[Stored records]
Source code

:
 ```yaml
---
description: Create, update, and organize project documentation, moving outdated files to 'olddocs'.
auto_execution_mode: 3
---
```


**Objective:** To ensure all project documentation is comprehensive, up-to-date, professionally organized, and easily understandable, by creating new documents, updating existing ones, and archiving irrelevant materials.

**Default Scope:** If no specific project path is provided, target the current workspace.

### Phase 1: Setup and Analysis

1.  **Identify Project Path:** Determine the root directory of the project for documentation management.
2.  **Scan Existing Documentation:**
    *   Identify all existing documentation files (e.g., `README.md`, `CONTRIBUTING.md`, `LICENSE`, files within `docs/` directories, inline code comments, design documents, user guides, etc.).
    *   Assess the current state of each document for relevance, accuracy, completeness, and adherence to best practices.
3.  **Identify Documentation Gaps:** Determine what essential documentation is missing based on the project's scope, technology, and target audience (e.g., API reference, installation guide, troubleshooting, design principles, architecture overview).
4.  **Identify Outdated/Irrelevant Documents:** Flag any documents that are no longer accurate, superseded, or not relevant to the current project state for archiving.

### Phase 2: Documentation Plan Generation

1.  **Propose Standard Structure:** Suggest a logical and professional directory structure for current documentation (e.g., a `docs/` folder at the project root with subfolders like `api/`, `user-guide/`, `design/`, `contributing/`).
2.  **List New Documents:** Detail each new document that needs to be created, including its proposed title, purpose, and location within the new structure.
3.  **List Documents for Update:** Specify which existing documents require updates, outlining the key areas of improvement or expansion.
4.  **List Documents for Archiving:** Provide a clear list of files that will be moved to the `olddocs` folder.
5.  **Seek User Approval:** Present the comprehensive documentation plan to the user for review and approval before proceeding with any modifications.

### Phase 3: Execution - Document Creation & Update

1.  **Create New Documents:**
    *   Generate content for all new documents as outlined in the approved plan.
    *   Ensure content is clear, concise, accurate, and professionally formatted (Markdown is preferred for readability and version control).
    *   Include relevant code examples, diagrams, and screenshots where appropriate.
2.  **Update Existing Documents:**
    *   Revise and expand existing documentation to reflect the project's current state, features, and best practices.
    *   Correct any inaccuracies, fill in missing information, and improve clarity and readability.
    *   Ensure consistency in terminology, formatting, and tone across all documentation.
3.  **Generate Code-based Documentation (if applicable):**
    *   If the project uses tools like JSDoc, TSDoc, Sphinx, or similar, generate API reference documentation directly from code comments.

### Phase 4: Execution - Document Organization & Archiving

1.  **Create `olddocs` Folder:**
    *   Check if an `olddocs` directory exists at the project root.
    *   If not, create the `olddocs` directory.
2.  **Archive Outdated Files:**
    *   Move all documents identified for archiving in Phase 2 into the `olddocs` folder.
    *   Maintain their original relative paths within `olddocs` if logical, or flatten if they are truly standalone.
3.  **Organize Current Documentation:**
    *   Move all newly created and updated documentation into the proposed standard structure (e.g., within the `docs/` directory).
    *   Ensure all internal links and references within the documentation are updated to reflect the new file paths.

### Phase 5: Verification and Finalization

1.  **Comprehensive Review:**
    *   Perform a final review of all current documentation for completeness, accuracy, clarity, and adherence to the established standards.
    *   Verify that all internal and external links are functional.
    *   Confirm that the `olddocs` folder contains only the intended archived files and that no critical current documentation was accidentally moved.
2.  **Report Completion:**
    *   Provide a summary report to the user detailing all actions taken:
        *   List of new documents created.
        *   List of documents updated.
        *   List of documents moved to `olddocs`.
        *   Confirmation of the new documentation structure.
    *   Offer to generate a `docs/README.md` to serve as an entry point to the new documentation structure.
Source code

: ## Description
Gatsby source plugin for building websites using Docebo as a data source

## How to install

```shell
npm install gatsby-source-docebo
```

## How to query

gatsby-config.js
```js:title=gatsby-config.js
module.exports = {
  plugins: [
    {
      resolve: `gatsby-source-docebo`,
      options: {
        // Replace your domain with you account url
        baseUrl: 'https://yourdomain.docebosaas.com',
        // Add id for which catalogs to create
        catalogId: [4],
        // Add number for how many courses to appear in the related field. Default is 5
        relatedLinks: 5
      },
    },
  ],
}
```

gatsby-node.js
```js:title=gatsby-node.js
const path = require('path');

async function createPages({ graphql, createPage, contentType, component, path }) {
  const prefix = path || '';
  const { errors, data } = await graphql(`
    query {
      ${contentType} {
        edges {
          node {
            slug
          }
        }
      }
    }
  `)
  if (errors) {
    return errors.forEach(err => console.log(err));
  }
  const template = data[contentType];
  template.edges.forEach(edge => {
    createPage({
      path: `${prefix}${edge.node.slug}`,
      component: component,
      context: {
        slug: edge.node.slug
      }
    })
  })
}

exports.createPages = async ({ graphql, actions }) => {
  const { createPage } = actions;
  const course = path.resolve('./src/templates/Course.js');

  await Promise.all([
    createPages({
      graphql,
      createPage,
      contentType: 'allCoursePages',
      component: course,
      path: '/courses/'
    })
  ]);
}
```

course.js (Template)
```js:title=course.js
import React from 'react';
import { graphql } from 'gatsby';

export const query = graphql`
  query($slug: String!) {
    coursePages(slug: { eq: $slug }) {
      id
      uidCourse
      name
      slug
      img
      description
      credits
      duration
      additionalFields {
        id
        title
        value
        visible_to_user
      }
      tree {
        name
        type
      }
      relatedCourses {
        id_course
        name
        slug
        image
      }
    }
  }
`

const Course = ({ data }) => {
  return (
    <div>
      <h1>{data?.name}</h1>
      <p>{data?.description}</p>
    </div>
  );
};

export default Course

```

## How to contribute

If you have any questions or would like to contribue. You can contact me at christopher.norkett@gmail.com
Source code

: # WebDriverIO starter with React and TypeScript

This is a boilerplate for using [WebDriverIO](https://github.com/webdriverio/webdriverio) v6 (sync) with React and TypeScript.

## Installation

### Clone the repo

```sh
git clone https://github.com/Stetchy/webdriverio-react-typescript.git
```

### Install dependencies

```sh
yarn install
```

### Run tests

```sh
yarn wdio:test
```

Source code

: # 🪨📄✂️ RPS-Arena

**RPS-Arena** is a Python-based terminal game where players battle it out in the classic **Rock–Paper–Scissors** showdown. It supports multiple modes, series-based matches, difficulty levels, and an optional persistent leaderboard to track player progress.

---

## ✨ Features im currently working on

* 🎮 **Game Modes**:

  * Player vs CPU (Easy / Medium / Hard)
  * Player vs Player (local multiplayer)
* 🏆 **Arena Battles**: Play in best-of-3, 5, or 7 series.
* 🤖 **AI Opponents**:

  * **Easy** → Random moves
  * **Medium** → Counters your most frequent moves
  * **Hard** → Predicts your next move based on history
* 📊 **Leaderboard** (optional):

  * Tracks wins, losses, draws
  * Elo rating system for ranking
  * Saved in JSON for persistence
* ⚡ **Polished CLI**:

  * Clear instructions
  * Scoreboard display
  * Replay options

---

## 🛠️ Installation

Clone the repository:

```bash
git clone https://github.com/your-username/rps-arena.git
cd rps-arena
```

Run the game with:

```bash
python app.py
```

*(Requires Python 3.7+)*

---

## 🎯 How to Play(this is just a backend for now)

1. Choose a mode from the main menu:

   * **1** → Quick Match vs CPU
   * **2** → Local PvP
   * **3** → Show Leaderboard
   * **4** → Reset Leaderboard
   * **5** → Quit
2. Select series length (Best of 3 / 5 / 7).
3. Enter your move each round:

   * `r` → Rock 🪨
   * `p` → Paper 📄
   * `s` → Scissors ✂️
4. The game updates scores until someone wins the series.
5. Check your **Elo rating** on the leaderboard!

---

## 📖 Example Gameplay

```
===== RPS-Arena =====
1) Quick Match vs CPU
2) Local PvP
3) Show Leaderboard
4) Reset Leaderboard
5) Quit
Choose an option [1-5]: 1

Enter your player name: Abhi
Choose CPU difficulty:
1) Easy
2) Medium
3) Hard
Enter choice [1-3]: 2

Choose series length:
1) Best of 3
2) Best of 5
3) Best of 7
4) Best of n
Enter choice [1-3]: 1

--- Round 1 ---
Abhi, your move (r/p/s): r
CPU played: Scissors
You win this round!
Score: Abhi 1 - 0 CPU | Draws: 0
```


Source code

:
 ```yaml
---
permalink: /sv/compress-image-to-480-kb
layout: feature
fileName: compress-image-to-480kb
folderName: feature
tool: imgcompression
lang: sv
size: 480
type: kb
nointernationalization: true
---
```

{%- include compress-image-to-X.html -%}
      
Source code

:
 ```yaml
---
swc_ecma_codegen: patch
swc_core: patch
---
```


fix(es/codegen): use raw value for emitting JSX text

→ Goal of the exercise: Please transcribe exactly the lines above from the line that has "screenshots where appropriate." up to and including the line that has "clarity and readability."; no other line belongs in the answer.

→ Result for this exercise:
    *   Include relevant code examples, diagrams, and screenshots where appropriate.
2.  **Update Existing Documents:**
    *   Revise and expand existing documentation to reflect the project's current state, features, and best practices.
    *   Correct any inaccuracies, fill in missing information, and improve clarity and readability.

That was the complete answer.